To mark the end of the Modern Dating saga (a saga about as
dramatic and meaningful as the Twilight movies), I feel it deserves some kind
of summative conclusion. More importantly, I deserve one last opportunity to
moan about it. Here’s a round-up of my experiences.
This is how excited people are about my stories
- The first girl I went out with after a week or
so of talking online offered me MDMA while we queued outside a busy bar. When I
refused, she simply shrugged and took my dose on top of her own.
- One date ended early after I accidentally took
her to a gay night and she later caught me hugging a pair of friendly lesbians,
which, I believe, is something of a faux pas on a first date. You can read
about it here.
- I discovered that it’s fairly standard on a free
dating site for women to receive unsolicited pictures of penis’ and for men, at
least in my own case, to receive unsolicited pictures of penis’. The only
difference is that mine came from cross-dressers.
- I went out on several dates with the last girl I
met on the site. In fact, I rather liked her. Until a small misunderstanding
led to her accusing me of faking mental illness to avoid seeing her. Such an
accusation was reason enough to avoid seeing her.

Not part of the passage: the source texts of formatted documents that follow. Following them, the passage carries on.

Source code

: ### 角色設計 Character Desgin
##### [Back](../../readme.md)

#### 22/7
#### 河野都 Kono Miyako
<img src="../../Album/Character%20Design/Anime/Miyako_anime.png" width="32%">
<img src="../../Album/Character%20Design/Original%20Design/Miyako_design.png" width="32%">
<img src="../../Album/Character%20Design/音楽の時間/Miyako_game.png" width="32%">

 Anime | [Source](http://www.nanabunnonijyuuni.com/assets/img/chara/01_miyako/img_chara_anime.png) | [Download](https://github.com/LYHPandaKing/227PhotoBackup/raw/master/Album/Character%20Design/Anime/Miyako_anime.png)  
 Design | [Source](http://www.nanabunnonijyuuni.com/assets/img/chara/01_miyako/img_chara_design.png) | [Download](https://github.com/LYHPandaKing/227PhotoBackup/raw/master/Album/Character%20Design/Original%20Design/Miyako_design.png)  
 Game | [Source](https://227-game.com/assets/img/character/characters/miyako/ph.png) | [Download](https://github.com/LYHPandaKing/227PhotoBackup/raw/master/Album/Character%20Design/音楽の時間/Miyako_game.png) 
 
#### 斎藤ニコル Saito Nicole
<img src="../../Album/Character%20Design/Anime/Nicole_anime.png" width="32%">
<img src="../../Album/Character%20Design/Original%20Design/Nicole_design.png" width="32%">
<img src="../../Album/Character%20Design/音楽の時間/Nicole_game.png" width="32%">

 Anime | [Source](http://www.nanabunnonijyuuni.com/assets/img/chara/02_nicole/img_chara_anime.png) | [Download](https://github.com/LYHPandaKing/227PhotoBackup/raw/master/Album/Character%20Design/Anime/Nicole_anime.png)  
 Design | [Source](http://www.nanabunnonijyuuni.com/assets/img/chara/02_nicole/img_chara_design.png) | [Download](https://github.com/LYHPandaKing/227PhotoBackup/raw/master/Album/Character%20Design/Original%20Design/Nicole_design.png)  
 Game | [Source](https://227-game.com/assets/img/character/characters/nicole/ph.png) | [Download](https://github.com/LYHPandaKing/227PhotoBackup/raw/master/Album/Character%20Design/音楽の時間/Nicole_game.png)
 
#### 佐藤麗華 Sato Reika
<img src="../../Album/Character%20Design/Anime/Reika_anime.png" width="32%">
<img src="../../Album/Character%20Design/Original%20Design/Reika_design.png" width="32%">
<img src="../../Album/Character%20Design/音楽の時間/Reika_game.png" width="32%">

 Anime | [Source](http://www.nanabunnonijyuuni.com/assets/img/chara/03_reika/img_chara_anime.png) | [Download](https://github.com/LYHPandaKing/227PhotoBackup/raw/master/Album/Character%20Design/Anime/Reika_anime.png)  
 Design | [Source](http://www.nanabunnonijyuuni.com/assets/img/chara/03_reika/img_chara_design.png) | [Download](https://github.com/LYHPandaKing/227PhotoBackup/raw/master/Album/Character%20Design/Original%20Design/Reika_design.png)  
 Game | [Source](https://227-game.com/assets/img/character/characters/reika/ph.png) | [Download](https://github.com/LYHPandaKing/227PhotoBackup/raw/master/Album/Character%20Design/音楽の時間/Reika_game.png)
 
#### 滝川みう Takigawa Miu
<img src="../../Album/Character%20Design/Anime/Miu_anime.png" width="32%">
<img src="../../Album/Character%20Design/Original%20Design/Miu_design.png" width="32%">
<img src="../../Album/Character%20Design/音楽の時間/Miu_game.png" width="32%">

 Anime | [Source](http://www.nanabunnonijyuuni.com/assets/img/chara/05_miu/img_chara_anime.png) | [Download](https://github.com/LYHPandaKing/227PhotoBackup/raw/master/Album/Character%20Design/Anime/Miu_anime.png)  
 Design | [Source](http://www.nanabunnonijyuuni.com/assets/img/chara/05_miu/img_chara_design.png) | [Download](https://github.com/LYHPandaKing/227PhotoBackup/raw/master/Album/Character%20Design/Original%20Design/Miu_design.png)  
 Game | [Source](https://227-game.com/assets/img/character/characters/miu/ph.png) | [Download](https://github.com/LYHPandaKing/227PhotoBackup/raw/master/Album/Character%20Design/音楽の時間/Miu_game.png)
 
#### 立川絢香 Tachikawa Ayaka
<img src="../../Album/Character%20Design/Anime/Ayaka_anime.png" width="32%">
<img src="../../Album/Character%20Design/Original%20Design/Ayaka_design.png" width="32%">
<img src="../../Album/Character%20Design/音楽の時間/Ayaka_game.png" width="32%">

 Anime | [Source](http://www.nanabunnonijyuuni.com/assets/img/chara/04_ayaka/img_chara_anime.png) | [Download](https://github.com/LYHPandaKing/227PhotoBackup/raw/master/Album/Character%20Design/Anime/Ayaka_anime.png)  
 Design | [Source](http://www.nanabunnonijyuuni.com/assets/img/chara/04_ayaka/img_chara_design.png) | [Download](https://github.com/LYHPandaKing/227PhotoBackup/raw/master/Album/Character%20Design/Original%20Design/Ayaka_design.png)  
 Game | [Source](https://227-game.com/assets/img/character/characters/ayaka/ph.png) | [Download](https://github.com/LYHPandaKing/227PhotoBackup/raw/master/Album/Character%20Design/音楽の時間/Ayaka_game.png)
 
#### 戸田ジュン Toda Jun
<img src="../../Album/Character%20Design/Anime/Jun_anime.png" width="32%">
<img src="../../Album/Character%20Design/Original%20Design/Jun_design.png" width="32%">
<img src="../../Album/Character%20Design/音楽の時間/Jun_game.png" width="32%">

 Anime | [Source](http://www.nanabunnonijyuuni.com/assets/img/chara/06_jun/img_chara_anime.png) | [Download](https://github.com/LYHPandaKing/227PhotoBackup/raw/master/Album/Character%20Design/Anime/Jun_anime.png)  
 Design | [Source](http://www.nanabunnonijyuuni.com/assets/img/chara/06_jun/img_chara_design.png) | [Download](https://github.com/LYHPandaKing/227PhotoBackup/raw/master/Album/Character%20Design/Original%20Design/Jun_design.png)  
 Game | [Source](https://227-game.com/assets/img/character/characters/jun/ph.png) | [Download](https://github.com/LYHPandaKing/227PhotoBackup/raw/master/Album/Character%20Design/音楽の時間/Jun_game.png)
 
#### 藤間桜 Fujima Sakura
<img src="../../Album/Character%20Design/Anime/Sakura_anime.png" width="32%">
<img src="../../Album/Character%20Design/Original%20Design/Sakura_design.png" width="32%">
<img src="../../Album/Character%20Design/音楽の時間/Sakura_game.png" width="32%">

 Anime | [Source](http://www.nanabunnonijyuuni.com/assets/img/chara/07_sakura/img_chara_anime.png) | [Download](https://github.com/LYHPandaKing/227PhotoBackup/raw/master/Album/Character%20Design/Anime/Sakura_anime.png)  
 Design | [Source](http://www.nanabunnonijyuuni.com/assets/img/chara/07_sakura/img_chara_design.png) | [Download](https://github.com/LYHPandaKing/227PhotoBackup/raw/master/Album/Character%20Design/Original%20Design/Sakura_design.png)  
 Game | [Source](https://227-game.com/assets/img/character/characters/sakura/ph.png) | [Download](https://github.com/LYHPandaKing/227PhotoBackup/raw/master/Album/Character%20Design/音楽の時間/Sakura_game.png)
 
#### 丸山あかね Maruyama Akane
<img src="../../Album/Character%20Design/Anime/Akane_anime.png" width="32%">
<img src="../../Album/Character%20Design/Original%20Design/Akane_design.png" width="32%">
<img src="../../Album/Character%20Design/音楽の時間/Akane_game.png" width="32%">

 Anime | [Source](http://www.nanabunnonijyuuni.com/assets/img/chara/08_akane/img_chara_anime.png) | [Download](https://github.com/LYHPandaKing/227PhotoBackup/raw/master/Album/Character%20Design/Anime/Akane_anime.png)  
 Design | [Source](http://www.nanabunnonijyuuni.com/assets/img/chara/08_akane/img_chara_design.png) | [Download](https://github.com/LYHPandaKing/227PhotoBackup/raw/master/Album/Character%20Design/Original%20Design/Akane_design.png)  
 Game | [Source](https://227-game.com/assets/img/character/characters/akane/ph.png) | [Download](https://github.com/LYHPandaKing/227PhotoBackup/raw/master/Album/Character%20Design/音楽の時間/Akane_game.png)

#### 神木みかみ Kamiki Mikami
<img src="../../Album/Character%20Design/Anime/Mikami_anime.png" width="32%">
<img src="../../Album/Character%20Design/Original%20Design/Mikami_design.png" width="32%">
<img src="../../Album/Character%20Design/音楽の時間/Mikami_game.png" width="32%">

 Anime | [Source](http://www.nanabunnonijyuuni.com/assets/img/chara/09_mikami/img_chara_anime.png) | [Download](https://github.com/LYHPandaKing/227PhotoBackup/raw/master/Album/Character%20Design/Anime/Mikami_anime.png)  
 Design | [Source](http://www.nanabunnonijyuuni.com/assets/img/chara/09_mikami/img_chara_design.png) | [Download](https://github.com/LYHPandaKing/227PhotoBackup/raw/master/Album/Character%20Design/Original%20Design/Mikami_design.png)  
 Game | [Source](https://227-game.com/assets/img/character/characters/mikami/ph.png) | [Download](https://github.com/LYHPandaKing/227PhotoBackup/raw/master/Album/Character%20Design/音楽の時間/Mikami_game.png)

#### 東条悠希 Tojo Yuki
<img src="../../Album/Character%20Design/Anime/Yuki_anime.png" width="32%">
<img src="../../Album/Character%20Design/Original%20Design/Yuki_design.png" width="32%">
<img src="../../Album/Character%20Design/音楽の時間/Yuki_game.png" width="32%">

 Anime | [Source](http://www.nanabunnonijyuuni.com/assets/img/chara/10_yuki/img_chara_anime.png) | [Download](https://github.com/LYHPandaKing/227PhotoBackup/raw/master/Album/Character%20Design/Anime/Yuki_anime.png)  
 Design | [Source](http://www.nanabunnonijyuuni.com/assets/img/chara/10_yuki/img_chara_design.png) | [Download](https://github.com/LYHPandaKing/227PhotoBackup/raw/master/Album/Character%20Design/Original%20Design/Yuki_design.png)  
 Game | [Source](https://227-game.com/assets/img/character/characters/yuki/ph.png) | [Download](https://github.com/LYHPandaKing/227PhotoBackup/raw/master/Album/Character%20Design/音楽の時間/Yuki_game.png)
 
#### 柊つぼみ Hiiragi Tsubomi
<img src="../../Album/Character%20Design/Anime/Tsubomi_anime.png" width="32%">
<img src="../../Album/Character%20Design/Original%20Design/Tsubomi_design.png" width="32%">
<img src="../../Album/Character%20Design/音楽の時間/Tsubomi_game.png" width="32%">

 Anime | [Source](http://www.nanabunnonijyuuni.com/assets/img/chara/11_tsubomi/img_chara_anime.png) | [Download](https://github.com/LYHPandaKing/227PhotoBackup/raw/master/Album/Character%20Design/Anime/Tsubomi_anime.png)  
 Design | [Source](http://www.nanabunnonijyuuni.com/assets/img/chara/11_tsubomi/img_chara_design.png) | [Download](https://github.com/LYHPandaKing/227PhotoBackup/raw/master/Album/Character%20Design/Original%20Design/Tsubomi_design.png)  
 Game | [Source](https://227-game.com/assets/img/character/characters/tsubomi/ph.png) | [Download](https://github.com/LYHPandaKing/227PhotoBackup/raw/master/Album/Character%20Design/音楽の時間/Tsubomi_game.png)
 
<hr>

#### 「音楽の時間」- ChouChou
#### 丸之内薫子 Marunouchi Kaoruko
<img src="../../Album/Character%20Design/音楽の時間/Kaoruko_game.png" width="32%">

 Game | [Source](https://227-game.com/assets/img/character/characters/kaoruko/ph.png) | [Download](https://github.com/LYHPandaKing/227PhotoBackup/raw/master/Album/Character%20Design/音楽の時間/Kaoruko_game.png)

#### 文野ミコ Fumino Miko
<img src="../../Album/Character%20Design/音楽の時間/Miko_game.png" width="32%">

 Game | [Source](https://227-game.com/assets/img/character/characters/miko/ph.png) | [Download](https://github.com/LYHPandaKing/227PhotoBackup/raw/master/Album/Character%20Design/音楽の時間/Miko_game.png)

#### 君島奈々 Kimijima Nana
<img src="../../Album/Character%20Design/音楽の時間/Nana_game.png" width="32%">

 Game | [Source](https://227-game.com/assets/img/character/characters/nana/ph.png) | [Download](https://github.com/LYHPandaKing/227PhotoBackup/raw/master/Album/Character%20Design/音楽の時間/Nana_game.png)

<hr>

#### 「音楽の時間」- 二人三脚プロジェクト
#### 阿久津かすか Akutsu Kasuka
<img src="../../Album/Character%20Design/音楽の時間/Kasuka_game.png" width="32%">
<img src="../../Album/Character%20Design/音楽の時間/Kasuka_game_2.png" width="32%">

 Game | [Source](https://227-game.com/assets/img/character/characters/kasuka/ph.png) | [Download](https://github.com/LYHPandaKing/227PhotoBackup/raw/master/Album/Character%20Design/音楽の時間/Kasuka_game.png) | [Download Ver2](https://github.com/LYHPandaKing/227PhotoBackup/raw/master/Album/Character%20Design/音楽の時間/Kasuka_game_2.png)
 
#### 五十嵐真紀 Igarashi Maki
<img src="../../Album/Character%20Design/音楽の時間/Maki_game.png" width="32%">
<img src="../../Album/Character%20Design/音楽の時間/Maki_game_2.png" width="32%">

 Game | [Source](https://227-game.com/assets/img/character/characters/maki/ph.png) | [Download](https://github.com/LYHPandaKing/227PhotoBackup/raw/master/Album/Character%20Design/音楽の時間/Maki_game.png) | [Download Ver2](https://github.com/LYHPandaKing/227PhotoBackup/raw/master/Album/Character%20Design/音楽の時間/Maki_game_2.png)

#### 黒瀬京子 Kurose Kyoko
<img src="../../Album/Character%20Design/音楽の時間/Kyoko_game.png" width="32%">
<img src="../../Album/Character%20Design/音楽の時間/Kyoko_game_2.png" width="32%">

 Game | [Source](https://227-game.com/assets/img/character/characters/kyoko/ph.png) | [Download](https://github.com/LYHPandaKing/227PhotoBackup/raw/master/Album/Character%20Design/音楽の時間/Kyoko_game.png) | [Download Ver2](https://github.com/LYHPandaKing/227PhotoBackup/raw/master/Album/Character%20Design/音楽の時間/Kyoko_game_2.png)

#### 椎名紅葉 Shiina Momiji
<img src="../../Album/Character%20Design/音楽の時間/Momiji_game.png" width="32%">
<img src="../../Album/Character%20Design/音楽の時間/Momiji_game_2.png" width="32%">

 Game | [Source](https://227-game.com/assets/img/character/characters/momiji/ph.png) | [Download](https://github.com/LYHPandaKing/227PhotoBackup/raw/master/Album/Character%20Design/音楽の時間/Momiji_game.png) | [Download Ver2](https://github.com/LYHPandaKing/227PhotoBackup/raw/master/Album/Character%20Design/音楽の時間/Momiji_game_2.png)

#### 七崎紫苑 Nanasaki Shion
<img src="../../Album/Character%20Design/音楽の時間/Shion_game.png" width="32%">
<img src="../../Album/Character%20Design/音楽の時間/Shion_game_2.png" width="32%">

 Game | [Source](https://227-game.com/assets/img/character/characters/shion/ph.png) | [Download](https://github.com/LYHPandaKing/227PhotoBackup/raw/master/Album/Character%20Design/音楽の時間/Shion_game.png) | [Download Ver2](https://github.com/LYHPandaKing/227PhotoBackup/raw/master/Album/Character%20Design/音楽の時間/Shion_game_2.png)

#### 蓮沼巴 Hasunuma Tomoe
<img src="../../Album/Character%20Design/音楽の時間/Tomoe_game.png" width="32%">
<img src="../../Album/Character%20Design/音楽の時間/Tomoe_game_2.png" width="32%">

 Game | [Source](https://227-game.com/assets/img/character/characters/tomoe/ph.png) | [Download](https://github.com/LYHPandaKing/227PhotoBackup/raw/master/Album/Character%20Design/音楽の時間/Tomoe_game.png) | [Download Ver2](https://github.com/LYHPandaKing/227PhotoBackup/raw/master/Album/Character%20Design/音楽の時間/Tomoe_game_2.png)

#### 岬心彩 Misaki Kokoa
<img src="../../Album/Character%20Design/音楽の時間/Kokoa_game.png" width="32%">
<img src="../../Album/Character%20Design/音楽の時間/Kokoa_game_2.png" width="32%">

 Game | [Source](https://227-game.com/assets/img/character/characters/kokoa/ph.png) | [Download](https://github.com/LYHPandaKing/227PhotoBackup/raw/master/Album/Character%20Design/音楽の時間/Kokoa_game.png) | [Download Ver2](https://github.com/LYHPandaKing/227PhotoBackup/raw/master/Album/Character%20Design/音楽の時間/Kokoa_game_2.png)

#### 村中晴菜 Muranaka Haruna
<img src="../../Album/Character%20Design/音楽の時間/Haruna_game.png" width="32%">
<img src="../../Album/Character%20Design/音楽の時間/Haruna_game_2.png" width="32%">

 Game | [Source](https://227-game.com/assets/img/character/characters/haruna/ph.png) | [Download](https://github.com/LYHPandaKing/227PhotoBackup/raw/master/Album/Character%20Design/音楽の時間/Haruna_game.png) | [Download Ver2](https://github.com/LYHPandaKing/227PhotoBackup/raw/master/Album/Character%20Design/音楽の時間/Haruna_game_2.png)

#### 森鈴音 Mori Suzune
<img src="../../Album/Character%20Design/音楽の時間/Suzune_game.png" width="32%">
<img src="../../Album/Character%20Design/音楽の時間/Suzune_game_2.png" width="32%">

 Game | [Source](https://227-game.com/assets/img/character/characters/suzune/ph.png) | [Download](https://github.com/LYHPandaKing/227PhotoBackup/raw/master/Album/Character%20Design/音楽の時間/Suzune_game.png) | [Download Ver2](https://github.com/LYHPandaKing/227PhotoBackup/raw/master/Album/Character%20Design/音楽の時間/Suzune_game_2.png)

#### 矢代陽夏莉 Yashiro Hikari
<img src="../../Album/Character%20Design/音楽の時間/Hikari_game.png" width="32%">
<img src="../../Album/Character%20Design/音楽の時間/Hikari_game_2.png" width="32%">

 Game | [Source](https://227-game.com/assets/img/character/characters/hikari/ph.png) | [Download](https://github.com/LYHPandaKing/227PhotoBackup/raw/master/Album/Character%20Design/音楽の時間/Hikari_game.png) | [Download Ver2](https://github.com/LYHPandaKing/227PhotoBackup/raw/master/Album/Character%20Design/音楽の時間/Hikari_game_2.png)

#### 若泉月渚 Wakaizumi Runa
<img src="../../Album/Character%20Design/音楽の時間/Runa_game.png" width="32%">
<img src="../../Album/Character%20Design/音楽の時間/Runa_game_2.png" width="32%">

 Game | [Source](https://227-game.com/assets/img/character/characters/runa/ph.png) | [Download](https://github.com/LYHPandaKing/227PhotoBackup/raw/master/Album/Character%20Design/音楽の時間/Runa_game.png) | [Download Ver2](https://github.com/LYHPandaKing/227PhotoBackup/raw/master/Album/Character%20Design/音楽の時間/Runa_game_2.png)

I could go on like this for a long time (and I have, in
earlier blog entries which I will shamelessly link to at the bottom of this
post). The thing is, I have a tendency to play the victim, which isn’t fair to
the majority of the people I met. Most of them were perfectly lovely, I was
simply not up to scratch when it came to dating them. And, indeed, not up to
scratch for dating at all.
Nor do I mean to denigrate the use of dating sites. Since
deleting my profile I’ve spoken to three separate people who have found a
relationship through online dating. All of them had very positive experiences,
and I’m very happy for them. What their success makes quite clear to me is that
I’m simply not cut out for dating. I don’t have the confidence, the ease of
manner, the ability to develop chemistry. What I have is a taciturn manner,
over-active self-awareness, and an unrivalled ability to sit in a darkened room
and consume biscuits. These qualities are more likely to result in your corpse
being removed by crane via the window than they are in marriage.
We all need something to aspire to
I don’t mean for this post to come across as defeatist or
lugubrious. Rather it’s a declaration of pragmatism. And I have been assured
from all corners that romance happens when you least expect it. If that is so,
it hardly matters just how little I believe that this is true.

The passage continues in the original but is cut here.